Rollback the clock a few years, and I was using Digital Performer (MOTU) as my Digital Audio Workstation (DAW) and NOTION for music notation to play VSTi virtual instruments hosted in Digital Performer. This was done in ReWire sessions where Digital Performer was the ReWire host controller and NOTION was the ReWire device.

Digital Performer was efficient for hosting VSTi virtual instruments, and NOTION was efficient for music notation and providing an intelligent Graphic User Interface (GUI) for composing with music notation, as it continues to be now that it is embedded in Fender Studio Pro 8.0.1, where the focus is on playing VSTI virtual instruments.

Then the Propeller Heads (now Reason Studios) stopped supporting ReWire, which years ago they developed jointly with Steinberg until they went separate ways, which left the Propeller Heads as the ReWire providers.

The other DAW applications stopped doing ReWire; and for me this was a dilemma until PreSonus had bought Notion Music and starting with PreSonus Studio One 5 had embedded NOTION in Studio One. It got better in Studio One 6; and it keeps getting better as Studio One 7 has evolved to Fender Studio Pro 8.0.1.

OBSERVATIONS

After I switched from Digital Performer to Studio One, I noticed a distinct difference in the way the consoles (a.k.a., “mixing boards”) sound,

To my ears, Digital Performer was smoother, mellower, and intolerant when there were a lot of VSTi virtual instrument tracks, plus even more VST effect plug-ins, while Studio One was crisper and very tolerant, where I am using “tolerant” to describe not needing to update or revisit the current mix just because I added another VSTi virtual instrument.

This is the way I describe and explain it; and it was and continues to be excellent to be able to add more VSTi virtual instruments without needing to do a complete remix with each additional instrument.

I adjust the mix as I listen to it more times, of course; but at an early point for most instruments, with Studio One (S1) and now Fender Studio Pro (FSP), it’s more of a “set it and forget it” activity, where for example when I have the kick drums and electric bass configured and sounding good, I do not need to tweak them constantly.

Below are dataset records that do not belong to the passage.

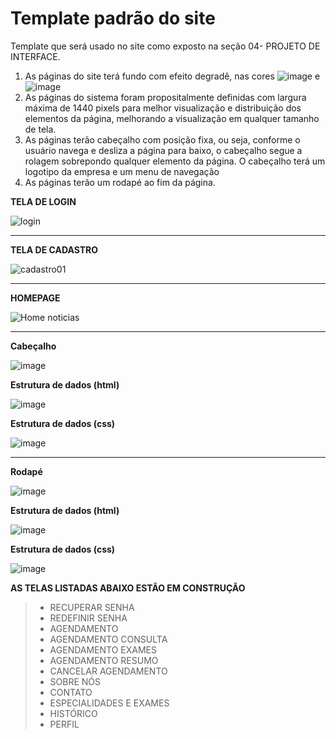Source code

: # Template padrão do site

Template que será usado no site como exposto na seção 04- PROJETO DE INTERFACE.
1. As páginas do site terá fundo com efeito degradê, nas cores ![image](https://github.com/ICEI-PUC-Minas-PMV-ADS/pmv-ads-2023-1-e1-proj-web-t7-medicfy/assets/128761321/d5f807f6-8e3d-4496-8cc3-6c5d8f16b7fd) e ![image](https://github.com/ICEI-PUC-Minas-PMV-ADS/pmv-ads-2023-1-e1-proj-web-t7-medicfy/assets/128761321/2228232a-3cf6-44ee-8276-ed8645d28a9a)
2. As páginas do sistema foram propositalmente definidas com largura máxima de 1440 pixels para melhor visualização e distribuição dos elementos da página, melhorando a visualização em qualquer tamanho de tela.
3. As páginas terão cabeçalho com posição fixa, ou seja, conforme o usuário navega e desliza a página para baixo, o cabeçalho segue a rolagem sobrepondo qualquer elemento da página. O cabeçalho terá um logotipo da empresa e um menu de navegação
4. As páginas terão um rodapé ao fim da página.

**TELA DE LOGIN**

![login](https://github.com/ICEI-PUC-Minas-PMV-ADS/pmv-ads-2023-1-e1-proj-web-t7-medicfy/assets/128761556/ce3f818b-54ac-48d3-8c30-92b4d90dd433)

*******************************************************************************************************************************************

**TELA DE CADASTRO**

![cadastro01](https://github.com/ICEI-PUC-Minas-PMV-ADS/pmv-ads-2023-1-e1-proj-web-t7-medicfy/assets/128761321/3be055c9-5285-49c3-8ad7-f85786a0e4db)

*******************************************************************************************************************************************

**HOMEPAGE**

![Home noticias](https://github.com/ICEI-PUC-Minas-PMV-ADS/pmv-ads-2023-1-e1-proj-web-t7-medicfy/assets/128761321/b5cbb2b3-ca91-4a49-99c0-c6d42bd0c59d)

*******************************************************************************************************************************************
**Cabeçalho**

![image](https://github.com/ICEI-PUC-Minas-PMV-ADS/pmv-ads-2023-1-e1-proj-web-t7-medicfy/assets/128761321/ab96fdb3-a5de-47ae-9782-8e7bb254a35f)

**Estrutura de dados (html)**

![image](https://github.com/ICEI-PUC-Minas-PMV-ADS/pmv-ads-2023-1-e1-proj-web-t7-medicfy/assets/128761321/fa02d817-1183-4478-be6e-ee59f4c2efbf)

**Estrutura de dados (css)**

![image](https://github.com/ICEI-PUC-Minas-PMV-ADS/pmv-ads-2023-1-e1-proj-web-t7-medicfy/assets/128761321/3d95ecad-5a84-435e-8b1f-850b30e23d6a)
********************************************************************************************************************************************
**Rodapé**

![image](https://github.com/ICEI-PUC-Minas-PMV-ADS/pmv-ads-2023-1-e1-proj-web-t7-medicfy/assets/128761321/7f2a2ac9-6a41-4cd5-81c4-ba2389485732)

**Estrutura de dados (html)**

![image](https://github.com/ICEI-PUC-Minas-PMV-ADS/pmv-ads-2023-1-e1-proj-web-t7-medicfy/assets/128761321/d3da36b4-caf5-4672-981e-56ca78fbcd94)

**Estrutura de dados (css)**

![image](https://github.com/ICEI-PUC-Minas-PMV-ADS/pmv-ads-2023-1-e1-proj-web-t7-medicfy/assets/128761321/2b87b2c6-024e-4f52-a057-46e925a4328c)

**AS TELAS LISTADAS ABAIXO ESTÃO EM CONSTRUÇÃO**


>- RECUPERAR SENHA
>- REDEFINIR SENHA
>- AGENDAMENTO
>- AGENDAMENTO CONSULTA
>- AGENDAMENTO EXAMES
>- AGENDAMENTO RESUMO
>- CANCELAR AGENDAMENTO
>- SOBRE NÓS
>- CONTATO
>- ESPECIALIDADES E EXAMES
>- HISTÓRICO
>- PERFIL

The key to this perspective is a matter of what conceptually I consider to be “mixing board headroom”.

Instead of constantly needing to adjust and manage mix headroom in S1 and FSP, (a) it’s tolerant and (b) adding more VSTi virtual instruments is handled graciously without requiring constant mix attention, which makes it easier and more intuitive to focus on the music rather than messing with computer stuff and DAW behaviors.

HYPOTHESIS

The hypothesis here is that in the same way there are distinct differences among physical consoles and mixing boards, I think there are differences in virtual consoles, mixing boards, and the ways they sound and behave in the digital music production universe.

Some of the differences might be subtle but not all of them are subtle.

There probably are aspects which are identical; but I do not think everything is identical when mixes are complex—blends of VSTi virtual instruments, real instruments, virtual vocalists, and real vocalists, especially when buses and “ducking” are used.

The Computer Science and Software Engineering perspectives make it unlikely that every DAW behaves identically, if only because everyone doing everything in exactly the same way would require entirely too many team meetings and voluntarily sharing what I suggest are proprietary technologies and algorithms.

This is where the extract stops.